Wotter is a lovely little village standing proud over Plymouth, where on a clear day, despite being 5 miles away you can see the individual boats in the harbour.
I’d spent a lovely full day relaxing up in the hills, away from the moderate hustle and bustle. Through my bedroom window, I could spot sheep and ponies on the moorland, whilst I was beavering away.


For Friday lunch, Tess and I wondered about a mile down the lane to the nearest pub, the White Thorn Inn, where it was surprisingly busy. I learned later that evening from a friendly local chap who often frequented the Moorland Hotel’s reasonably priced bar the story behind this. This area of south Devon continues to employ a lot of engineers supporting the local shipping and mining industries, and as the port historically shut at noon, so too do the peripheral companies.
Whilst eating my lasagne, a sturdy, beaming yet soft-speaking fellow walked in with his spaniel and baby daughter.
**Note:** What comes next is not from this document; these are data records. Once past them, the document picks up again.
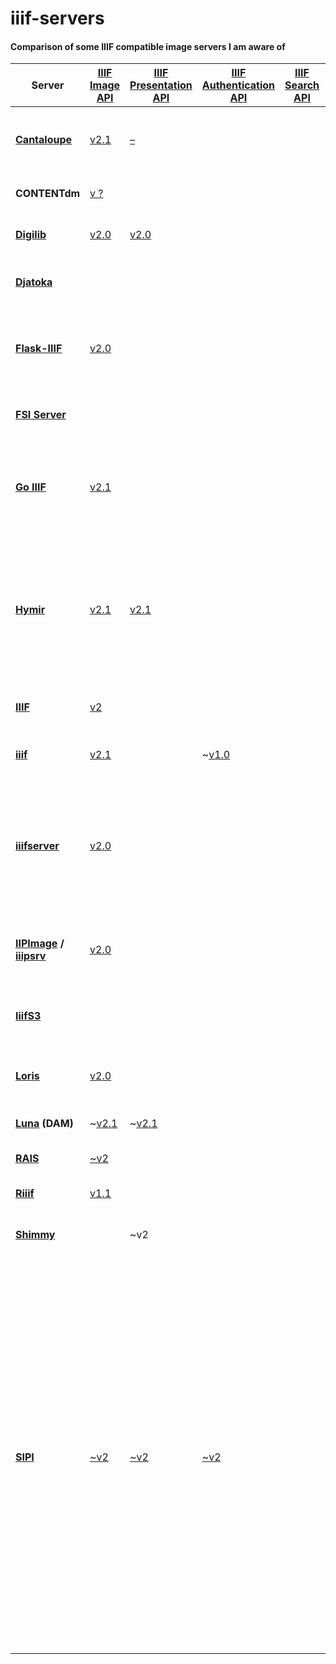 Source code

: # iiif-servers
#### Comparison of some IIIF compatible image servers I am aware of

|Server|[IIIF Image API](http://iiif.io/api/image/2.1/)|[IIIF Presentation API](http://iiif.io/api/presentation/2.1/)|[IIIF Authentication API](http://iiif.io/api/auth/1.0/)|[IIIF Search API](http://iiif.io/api/search/1.0/)|Shims|Source formats|(Main) Language|Notes| License |date of assessment|
|---|---|---|---|---|---|---|---|---|---|---|
|**[Cantaloupe](https://github.com/medusa-project/cantaloupe)**|[v2.1](https://medusa-project.github.io/cantaloupe/manual/3.1/endpoints.html)|[–](https://github.com/medusa-project/cantaloupe/issues/48)||||JPEG, JPEG 2000, TIFF|Java|supports [watermarking](https://medusa-project.github.io/cantaloupe/manual/3.1/watermarking.html), [redaction](https://medusa-project.github.io/cantaloupe/manual/3.1/redaction.html) and [access control](https://medusa-project.github.io/cantaloupe/manual/3.1/access-control.html)|[University of Illinois/NCSA Open Source License](https://github.com/medusa-project/cantaloupe/blob/develop/LICENSE)|08.2017|
|**CONTENTdm**|[v ?](https://www.oclc.org/support/services/contentdm/help/customizing-website-help/other-customizations/iiif-api-support.en.html)||||[1](https://github.com/azaroth42/pi3f/tree/master/shims/ContentDM)|JPEG 2000, JPEG, GIF, TIFF|||proprietary|08.2017|
|**[Digilib](http://digilib.sourceforge.net)**|[v2.0](http://digilib.sourceforge.net/iiif-api.html)|[v2.0](http://digilib.sourceforge.net/iiif-api.html)||||TIFF, JPG, PNG, GIF, JPEG2000|Java|[built-in auth mechanisms](http://digilib.sourceforge.net/auth.html)|[GNU LGPL](https://www.gnu.org/licenses/lgpl-3.0.de.html)|08.2017|
|**[Djatoka](https://sourceforge.net/projects/djatoka/files/djatoka/)**|||||[1](https://github.com/jronallo/djatoka), [2](https://github.com/uvalib/djatoka-over-iiif)|JPEG 2000|Java|other protocols: Djatoka Open URL|[GNU LGPL](https://www.gnu.org/licenses/lgpl-3.0.de.html)|08.2017|
|**[Flask-IIIF](https://github.com/inveniosoftware/flask-iiif)**|[v2.0](https://flask-iiif.readthedocs.io/en/latest/#module-flask_iiif.config)            ||||||Python|Flask extension permitting easy integration with IIIF|[Revised BSD License](https://github.com/inveniosoftware/flask-iiif/blob/master/LICENSE)|08.2017|
|**[FSI Server](https://www.neptunelabs.com/products/fsi-viewer/)**|||||[1](https://github.com/jhu-digital-manuscripts/rosa/tree/master/rosa-iiif-endpoint)|PNG, JPEG, TIFF, BMP, FPX, GIF|Java||proprietary; unlicensed use with watermarks|08.2017|
|**[Go IIIF](https://github.com/thisisaaronland/go-iiif)**|[v2.1](https://github.com/thisisaaronland/go-iiif/blob/master/README.md)|||||JPEG, PNG, WEBP natively, and optionally TIFF, PDF, GIF and SVG (libvips@8.3+)|Go||BSD 3-Clause License|08.2017|
|**[Hymir](https://github.com/dbmdz/iiif-server-hymir)**|[v2.1](https://github.com/dbmdz/iiif-server-hymir/blob/master/README.md)|[v2.1](https://github.com/dbmdz/iiif-server-hymir/blob/master/README.md)||||JPEG, PNG, TIFF, BMP, WBMP, GIF|Java|on the fly image processing, no additional pregenerated (pyramid zoom) images are needed;   may be run as a standalone IIIF server from the JAR|[MIT](https://github.com/dbmdz/iiif-server-hymir/blob/master/LICENSE)|08.2017|
|**[IIIF](https://github.com/greut/iiif)** |[v2](https://github.com/greut/iiif/blob/master/README.md)|||||JPEG, PNG, WEBP, TIFF|Go||BSD 3-clause "New"|08.2017|
|**[iiif](https://github.com/zimeon/iiif)**|[v2.1](https://github.com/zimeon/iiif/blob/master/README)||~[v1.0](https://github.com/zimeon/iiif/tree/master/demo-auth)||||Python|static tile serving|[GNU General Public License v3.0](https://github.com/zimeon/iiif/blob/master/LICENSE.txt)|08.2017|
|**[iiifserver](https://github.com/klokantech/iiifserver/)**|[v2.0](https://www.iiifserver.com)|||||TIFF, JPEG 2000|C++ (Fast CGI module)|other protocols: IIP, Zoomify, DeepZoom;  [pre-compiled binaries contain vendor watermarks](https://www.iiifserver.com/pricing/), see also [here](https://github.com/klokantech/iiifserver/issues/22#issuecomment-188892997)|[GPL v3](https://github.com/klokantech/iiifserver/blob/master/README)|08.2017|
|**[IIPImage](http://iipimage.sourceforge.net/documentation/server/) / [iiipsrv](https://github.com/ruven/iipsrv)**|[v2.0](http://iipimage.sourceforge.net/documentation/protocol/#iiif)|||||TIFF, JPEG 2000|C++ (Fast CGI module)|other protocols: IIP, Zoomify, Deepzoom;   supports watermarking|[GNU GPL](http://www.gnu.org/licenses/gpl.html)|08.2017|
|**[IiifS3](https://github.com/cmoa/iiif_s3)**|||||||Ruby|Concept: static file serving from Amazon S3|[MIT](https://github.com/cmoa/iiif_s3/blob/master/LICENSE.txt)|08.2017|
|**[Loris](https://github.com/loris-imageserver/loris)**                                                                                                                 |[v2.0](https://github.com/loris-imageserver/loris/releases/tag/2.0.1)|||||TIFF, JPEG, JPEG 2000|Python|[no watermarking supported](https://github.com/loris-imageserver/loris/issues/46), but possibly [authentication](https://github.com/loris-imageserver/loris/issues/343)|New BSD|08.2017|
|**[Luna](http://www.lunaimaging.com/iiif) (DAM)**|~[v2.1](https://doc.lunaimaging.com/display/V73D/IIIF+in+LUNA)|~[v2.1](https://doc.lunaimaging.com/display/V73D/LUNA+Viewer+API+and+IIIF)||||JPEG, JPEG 2000, MrSid|||proprietary|08.2017|
|**[RAIS](https://github.com/uoregon-libraries/rais-image-server#license)**|[~v2](https://github.com/uoregon-libraries/rais-image-server#iiif-support-isnt-perfect)|||||JPEG 2000, TIFF, JPG, PNG, GIF|Go||[CC0](https://github.com/uoregon-libraries/rais-image-server#license)|08.2017|
|**[Riiif](https://github.com/curationexperts/riiif)**|[v1.1](https://github.com/curationexperts/riiif/blob/master/README.md)||||||Ruby||[Apache License 2.0](https://github.com/curationexperts/riiif/blob/master/LICENSE)|08.2017|
|**[Shimmy](https://github.com/mejackreed/shimmy)**||~v2|||||Ruby||public domain waiver (Unlicense)|08.2017|
|**[SIPI](https://github.com/dhlab-basel/Sipi)**|[~v2](https://dh2017.adho.org/abstracts/259/259.pdf)|[~v2](https://dh2017.adho.org/abstracts/259/259.pdf)|[~v2](https://dh2017.adho.org/abstracts/259/259.pdf)|||TIFF, JPEG 2000, PNG, JPEG|C++, Lua|can convert JPEG 2000 images on the fly;   offers a flexible framework for specifying authentication and authorization logic in Lua scripts;   * supports restricted access to images, either by reducing image dimensions or by adding [watermarks](https://dhlab-basel.github.io/Sipi/documentation/lua.html#sipiimage-watermark-wm-file-path);   JSON web token-based authentication (JWT);   modular extensibility, e.g. integrating support for RTI imaging|[GNU Affero General Public License v3.0](https://github.com/dhlab-basel/Sipi/blob/develop/LICENSE)|08.2017|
We got chatting, the dogs too and turns out he’d been working a building contract up in Warrington the previous week. I explained my reason for being in town, and then like wildfire, it felt like the whole pub knew the adventure that Tess and I were embarking on. A lady some three tables down came over, greeted me, gave me a sizable hug and an equally sizable cash donation. She was a palliative care nurse and so helping those affected by MND had a special place in her heart.
The valiant young father took minerals and invited me for tea the next morning were I to pass by his farm, and the bar staff donated to my website.
And so it was with a spring in my step and a full belly, that I returned back to the Moorland hotel.


The hotel itself, I would go on to describe to others as interesting. Trapped in time perhaps, unintentionally quirky and with the most bizarre table layout in their dining room, with tables tucked all the way into the wall, uncomfortably so rich that you couldn’t untuck your elbow to properly make use of the knife and fork, yet all the while with a large empty space in the center of the room.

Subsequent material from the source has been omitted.